To do = Read through the records below and copy each line that uses the word "IResolveContext".
***** Data supplied
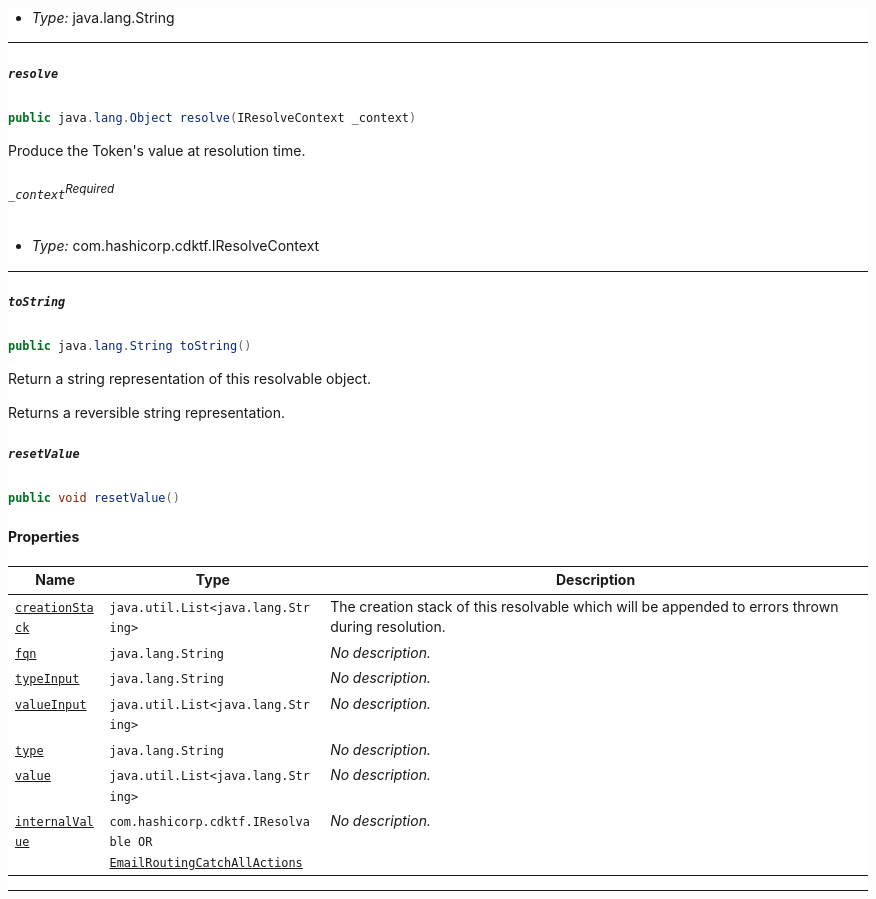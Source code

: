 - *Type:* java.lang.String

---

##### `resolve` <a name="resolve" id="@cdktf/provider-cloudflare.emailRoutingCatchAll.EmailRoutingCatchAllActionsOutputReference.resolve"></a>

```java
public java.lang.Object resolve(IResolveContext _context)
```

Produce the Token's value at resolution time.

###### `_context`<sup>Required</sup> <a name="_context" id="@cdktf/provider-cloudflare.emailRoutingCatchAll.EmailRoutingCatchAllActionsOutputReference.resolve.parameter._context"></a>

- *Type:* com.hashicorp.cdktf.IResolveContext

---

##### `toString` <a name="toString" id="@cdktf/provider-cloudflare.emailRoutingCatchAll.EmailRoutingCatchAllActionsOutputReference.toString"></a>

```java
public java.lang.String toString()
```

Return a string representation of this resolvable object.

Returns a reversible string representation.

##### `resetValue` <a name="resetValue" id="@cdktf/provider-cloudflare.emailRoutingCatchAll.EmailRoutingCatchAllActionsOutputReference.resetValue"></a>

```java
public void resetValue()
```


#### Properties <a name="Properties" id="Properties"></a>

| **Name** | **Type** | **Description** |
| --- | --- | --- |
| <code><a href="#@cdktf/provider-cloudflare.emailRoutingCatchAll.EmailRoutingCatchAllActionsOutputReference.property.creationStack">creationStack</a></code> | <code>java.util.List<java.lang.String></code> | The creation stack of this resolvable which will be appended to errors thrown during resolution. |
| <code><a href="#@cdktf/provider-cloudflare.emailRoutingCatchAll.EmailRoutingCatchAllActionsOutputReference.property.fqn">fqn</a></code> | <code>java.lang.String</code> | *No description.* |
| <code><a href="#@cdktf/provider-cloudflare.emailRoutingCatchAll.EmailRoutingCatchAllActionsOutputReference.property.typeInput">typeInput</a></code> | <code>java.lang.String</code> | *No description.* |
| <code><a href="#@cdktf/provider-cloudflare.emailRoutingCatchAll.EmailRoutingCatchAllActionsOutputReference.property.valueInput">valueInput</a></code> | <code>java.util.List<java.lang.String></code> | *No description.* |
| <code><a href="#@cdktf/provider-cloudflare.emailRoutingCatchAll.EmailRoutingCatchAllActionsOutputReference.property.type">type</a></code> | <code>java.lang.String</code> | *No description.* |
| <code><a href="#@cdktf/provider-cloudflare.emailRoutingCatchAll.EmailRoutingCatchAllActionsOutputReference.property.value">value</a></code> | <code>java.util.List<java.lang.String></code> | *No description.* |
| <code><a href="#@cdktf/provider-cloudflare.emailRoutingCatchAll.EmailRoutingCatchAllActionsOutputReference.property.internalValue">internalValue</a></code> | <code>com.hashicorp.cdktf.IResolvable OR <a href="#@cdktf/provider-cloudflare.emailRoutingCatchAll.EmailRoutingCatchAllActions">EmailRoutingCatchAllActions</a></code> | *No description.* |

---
**********
Exercise solution =
public java.lang.Object resolve(IResolveContext _context)
- *Type:* com.hashicorp.cdktf.IResolveContext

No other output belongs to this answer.